# BASF promises 10x leap for NiMH Batteries



## PhantomPholly (Aug 20, 2008)

Could we be looking for amps in all the wrong places? BASF has demonstrated NiMH with energy density equal to LiIon, and expects two more doublings...

http://www.technologyreview.com/news/535251/old-battery-type-gets-an-energy-boost/


----------



## nimblemotors (Oct 1, 2010)

'we' don't care much what chemistry, just cheaper and lighter.
NiMH will in fact catch fire, that article is incorrect, and they self-discharge at high rates and have poor charge efficiency. 
Battery 'breakthoughs' are announced every few months...in a lab.

It is Zinc-Air that is the real promise yet to be realized...outside a lab.


----------



## PhantomPholly (Aug 20, 2008)

nimblemotors said:


> NiMH will in fact catch fire, that article is incorrect, and they self-discharge at high rates and have poor charge efficiency.


Taking your arguments in order...

To be fair, they most often do not catch fire under the 'normal use' scenarios which have gained LiIon notoriety for catching fire. Nothing is truly fireproof. 

The self-discharge rate is definitely higher than LiIon, but is that really an issue for cars used almost daily? I doubt the loss would be noticeable to your pocket book - you could just as easily say that your fuel cost might go from $0.20/gallon to $0.30/gallon (effective cost for comparison to gasoline). I truly doubt the difference would be that much, but even if it were it would be almost unnoticeable to most folks over a year.

Same type of argument for the poor charge efficiency - if you reduce the up-front capital costs (the biggest hurdle for most buyers) but the cost of "fuel" is $0.30 per gallon compared to $2.50 per gallon for an ICE vehicle or $0.20 gallon for an EV using LiIon, most people would say the fuel cost difference between the NiMH and LiIon is indistinguishable over a year.
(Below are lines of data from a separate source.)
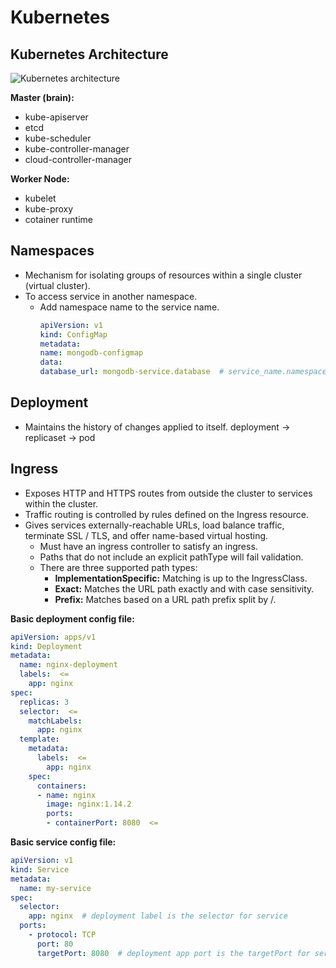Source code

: # Kubernetes

## Kubernetes Architecture
![Kubernetes architecture](https://github.com/rajdyp/rajdyp.github.io/blob/master/images/kubernetes/k8-architecture.png)

**Master (brain):**
- kube-apiserver
- etcd
- kube-scheduler
- kube-controller-manager
- cloud-controller-manager


**Worker Node:**
- kubelet
- kube-proxy
- cotainer runtime

## Namespaces
- Mechanism for isolating groups of resources within a single cluster (virtual cluster).
- To access service in another namespace.
  - Add namespace name to the service name.
    ```yaml
    apiVersion: v1
    kind: ConfigMap
    metadata:
    name: mongodb-configmap
    data:
    database_url: mongodb-service.database  # service_name.namespace_name
    ```
## Deployment
- Maintains the history of changes applied to itself.
deployment -> replicaset -> pod

## Ingress
- Exposes HTTP and HTTPS routes from outside the cluster to services within the cluster.
- Traffic routing is controlled by rules defined on the Ingress resource.
- Gives services externally-reachable URLs, load balance traffic, terminate SSL / TLS, and offer name-based virtual hosting.
  - Must have an ingress controller to satisfy an ingress.
  - Paths that do not include an explicit pathType will fail validation. 
  - There are three supported path types:
    - **ImplementationSpecific:** Matching is up to the IngressClass.
    - **Exact:** Matches the URL path exactly and with case sensitivity.
    - **Prefix:** Matches based on a URL path prefix split by /. 

**Basic deployment config file:**
```yaml
apiVersion: apps/v1
kind: Deployment
metadata:
  name: nginx-deployment
  labels:  <=
    app: nginx
spec:
  replicas: 3
  selector:  <=
    matchLabels:
      app: nginx
  template:
    metadata:
      labels:  <=
        app: nginx
    spec:
      containers:
      - name: nginx
        image: nginx:1.14.2
        ports:
        - containerPort: 8080  <=
```

**Basic service config file:**
```yaml
apiVersion: v1
kind: Service
metadata:
  name: my-service
spec:
  selector:
    app: nginx  # deployment label is the selector for service
  ports:
    - protocol: TCP
      port: 80
      targetPort: 8080  # deployment app port is the targetPort for service
```
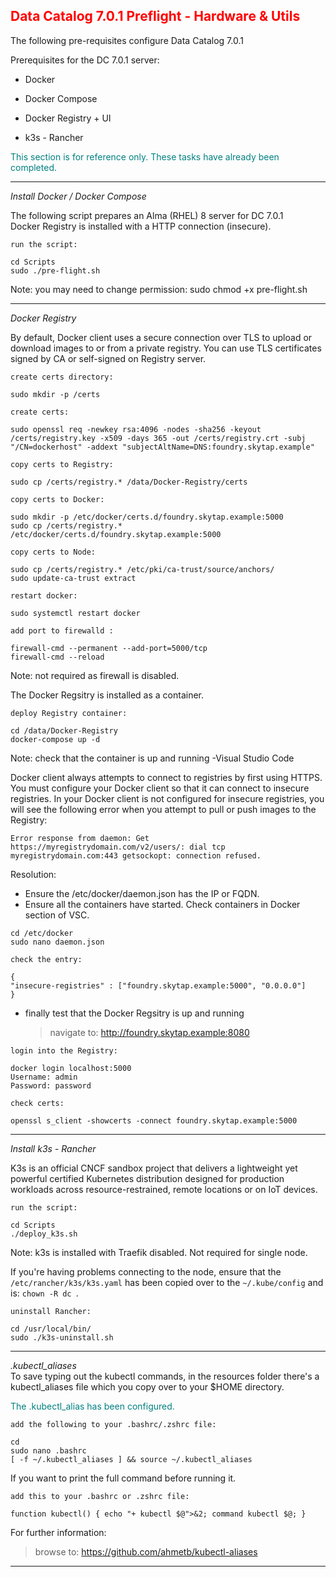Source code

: ## <font color='red'>Data Catalog 7.0.1 Preflight - Hardware & Utils</font>  

The following pre-requisites configure Data Catalog 7.0.1

Prerequisites for the DC 7.0.1 server:
* Docker
* Docker Compose
* Docker Registry + UI 

* k3s - Rancher

<font color='teal'>This section is for reference only. These tasks have already been completed.</font>

---

<em>Install Docker / Docker Compose</em>

The following script prepares an Alma (RHEL) 8 server for DC 7.0.1  
Docker Registry is installed with a HTTP connection (insecure).

``run the script:``
```
cd Scripts
sudo ./pre-flight.sh
```
Note: you may need to change permission: sudo chmod +x pre-flight.sh

--- 

<em>Docker Registry</em>

By default, Docker client uses a secure connection over TLS to upload or download images to or from a private registry. You can use TLS certificates signed by CA or self-signed on Registry server.

``create certs directory:``
```
sudo mkdir -p /certs
```
``create certs:``
```
sudo openssl req -newkey rsa:4096 -nodes -sha256 -keyout /certs/registry.key -x509 -days 365 -out /certs/registry.crt -subj "/CN=dockerhost" -addext "subjectAltName=DNS:foundry.skytap.example"
```

``copy certs to Registry:``
```
sudo cp /certs/registry.* /data/Docker-Registry/certs
```

``copy certs to Docker:``
```
sudo mkdir -p /etc/docker/certs.d/foundry.skytap.example:5000
sudo cp /certs/registry.* /etc/docker/certs.d/foundry.skytap.example:5000
```

``copy certs to Node:``
```
sudo cp /certs/registry.* /etc/pki/ca-trust/source/anchors/
sudo update-ca-trust extract
```

``restart docker:``
```
sudo systemctl restart docker
```

``add port to firewalld :``
```
firewall-cmd --permanent --add-port=5000/tcp
firewall-cmd --reload
```
Note: not required as firewall is disabled.

The Docker Regsitry is installed as a container.

``deploy Registry container:``
```
cd /data/Docker-Registry
docker-compose up -d
```
Note: check that the container is up and running -Visual Studio Code

Docker client always attempts to connect to registries by first using HTTPS. You must configure your Docker client so that it can connect to insecure registries. In your Docker client is not configured for insecure registries, you will see the following error when you attempt to pull or push images to the Registry:  

```Error response from daemon: Get https://myregistrydomain.com/v2/users/: dial tcp myregistrydomain.com:443 getsockopt: connection refused.```

Resolution: 
* Ensure the /etc/docker/daemon.json has the IP or FQDN. 
* Ensure all the containers have started. Check containers in Docker section of VSC.

```
cd /etc/docker
sudo nano daemon.json
```

``check the entry:``
```
{
"insecure-registries" : ["foundry.skytap.example:5000", "0.0.0.0"]
}
```

* finally test that the Docker Regsitry is up and running

  > navigate to: http://foundry.skytap.example:8080

``login into the Registry:``
```
docker login localhost:5000
Username: admin
Password: password  
```

``check certs:``
```
openssl s_client -showcerts -connect foundry.skytap.example:5000
```

---

<em>Install k3s - Rancher</em> 

K3s is an official CNCF sandbox project that delivers a lightweight yet powerful certified Kubernetes distribution designed for production workloads across resource-restrained, remote locations or on IoT devices.

``run the script:``
```
cd Scripts
./deploy_k3s.sh
```
Note: k3s is installed with Traefik disabled. Not required for single node.

If you're having problems connecting to the node, ensure that the ``/etc/rancher/k3s/k3s.yaml`` has been copied over to the ``~/.kube/config`` and is: ``chown -R dc ``. 


``uninstall Rancher:``
```
cd /usr/local/bin/
sudo ./k3s-uninstall.sh
```

---


<em>.kubectl_aliases</em>  
To save typing out the kubectl commands, in the resources folder there's a kubectl_aliases file which you copy over to your $HOME directory.

<font color='teal'>The .kubectl_alias has been configured.</font>

``add the following to your .bashrc/.zshrc file:``
```
cd 
sudo nano .bashrc
[ -f ~/.kubectl_aliases ] && source ~/.kubectl_aliases
```

If you want to print the full command before running it.   

``add this to your .bashrc or .zshrc file:``
```
function kubectl() { echo "+ kubectl $@">&2; command kubectl $@; }
```

For further information:

> browse to: https://github.com/ahmetb/kubectl-aliases

---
> Battery 'breakthoughs' are announced every few months...in a lab.


That's why this is the news section of the forum. It is for people who like to keep abreast of what is happening. Even one more doubling of their demonstration, converted to the market place, would displace LiIon as the price/performance leader and bring EVs within the budget of far more people than today - or an increase in range for vehicles like the Leaf, which I cannot use today because the range is not sufficient for my commute.
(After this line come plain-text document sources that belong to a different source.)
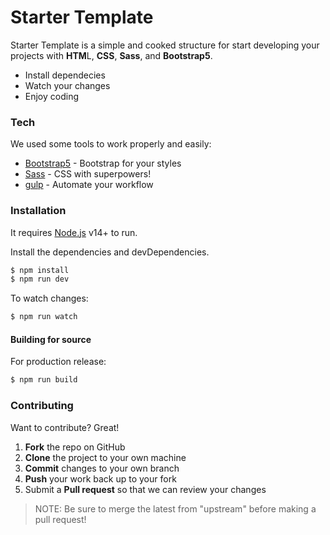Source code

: # Starter Template

Starter Template is a simple and cooked structure for start developing your projects with **HTM**L, **CSS**, **Sass**, and **Bootstrap5**.

  - Install dependecies
  - Watch your changes
  - Enjoy coding


### Tech

We used some tools to work properly and easily:

* [Bootstrap5](https://getbootstrap.com/) - Bootstrap for your styles
* [Sass](https://sass-lang.com/) - CSS with superpowers!
* [gulp](https://gulpjs.com/) - Automate your workflow


### Installation

It requires [Node.js](https://nodejs.org/) v14+ to run.

Install the dependencies and devDependencies.

```sh
$ npm install
$ npm run dev
```

To watch changes:
```sh
$ npm run watch
```

#### Building for source
For production release:

```sh
$ npm run build
```

### Contributing
Want to contribute? Great!

 1. **Fork** the repo on GitHub
 2. **Clone** the project to your own machine
 3. **Commit** changes to your own branch
 4. **Push** your work back up to your fork
 5. Submit a **Pull request** so that we can review your changes
 
> NOTE: Be sure to merge the latest from "upstream" before making a pull request!
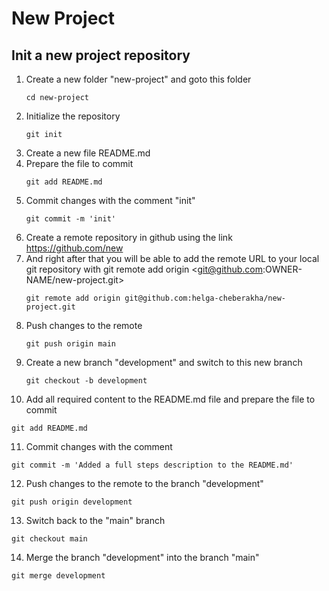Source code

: # New Project

## Init a new project repository
1. Create a new folder "new-project" and goto this folder
   ```
   cd new-project
   ```
2. Initialize the repository
   ```
   git init
   ```
3. Create a new file README.md
4. Prepare the file to commit
   ```
   git add README.md
   ```
5. Commit changes with the comment "init"
   ```
   git commit -m 'init'
   ```
6. Create a remote repository in github using the link https://github.com/new
7. And right after that you will be able to add the remote URL to your local git repository with git remote add origin <git@github.com:OWNER-NAME/new-project.git>
   ```
   git remote add origin git@github.com:helga-cheberakha/new-project.git
   ```
8. Push changes to the remote
   ```
   git push origin main
   ```
9. Create a new branch "development" and switch to this new branch
   ```
   git checkout -b development
   ``` 
10. Add all required content to the README.md file and prepare the file to commit
   ```
   git add README.md
   ```
11. Commit changes with the comment
   ```
   git commit -m 'Added a full steps description to the README.md'
   ```
12. Push changes to the remote to the branch "development"
   ```
   git push origin development
   ```
13. Switch back to the "main" branch
   ```
   git checkout main
   ```
14. Merge the branch "development" into the branch "main"
   ```
   git merge development
   ```
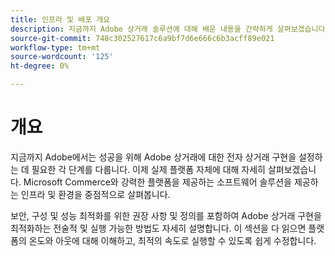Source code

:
 ```yaml
---
title: 인프라 및 배포 개요
description: 지금까지 Adobe 상거래 솔루션에 대해 배운 내용을 간략하게 살펴보겠습니다.
source-git-commit: 748c302527617c6a9bf7d6e666c6b3acff89e021
workflow-type: tm+mt
source-wordcount: '125'
ht-degree: 0%

---
```



# 개요

지금까지 Adobe에서는 성공을 위해 Adobe 상거래에 대한 전자 상거래 구현을 설정하는 데 필요한 각 단계를 다룹니다. 이제 실제 플랫폼 자체에 대해 자세히 살펴보겠습니다. Microsoft Commerce와 강력한 플랫폼을 제공하는 소프트웨어 솔루션을 제공하는 인프라 및 환경을 중점적으로 살펴봅니다.

보안, 구성 및 성능 최적화를 위한 권장 사항 및 정의를 포함하여 Adobe 상거래 구현을 최적화하는 전술적 및 실행 가능한 방법도 자세히 설명합니다. 이 섹션을 다 읽으면 플랫폼의 온도와 아웃에 대해 이해하고, 최적의 속도로 실행할 수 있도록 쉽게 수정합니다.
> It is Zinc-Air that is the real promise yet to be realized...outside a lab.


A 10x improvement would be icing on the cake. We really only need one more doubling of performance at the same price as current LiIon for EVs to go mainstream (the "tipping point").


----------



## Moltenmetal (Mar 20, 2014)

Zinc- air is more of a solid fuelled fuel cell than a battery. You need a zinc refinery as a recharger...


----------



## nimblemotors (Oct 1, 2010)

Moltenmetal said:


> Zinc- air is more of a solid fuelled fuel cell than a battery. You need a zinc refinery as a recharger...


You need to do a little research my friend, but really so far just promises..
Here, let me get you started..

http://fluidicenergy.com/
The combo of these innovations are supposed to deliver a metal air battery that can be recharged, has high energy density (amount of energy that can be stored), and is inexpensive. If the battery was used in an electric car, it could have 400 to 500 mile range for the price of a lead acid battery. The ARPA-E site says the battery is shooting for 5,000 charge and discharge cycles. Friesen says in the video that the battery is the first proven, high-cycle rechargeable metal air battery out there.


----------



## Moltenmetal (Mar 20, 2014)

That was the single weirdest website I have ever seen. I saw lots of claims, but nothing there that demonstrates that these guys are any closer to a high efficiency durable rechargeable zinc-air secondary battery than that (alleged) scam artist in California Mike Cheiky's former company ZPower.

The chemistry is fraught with difficulties for rechargeable use. These difficulties are like the ones with hydrogen- they are highly resistant to wishful thinking. Impossible? No, I wouldn't go that far- but I'll believe it after I've seen proof in production and service and not a minute sooner.


----------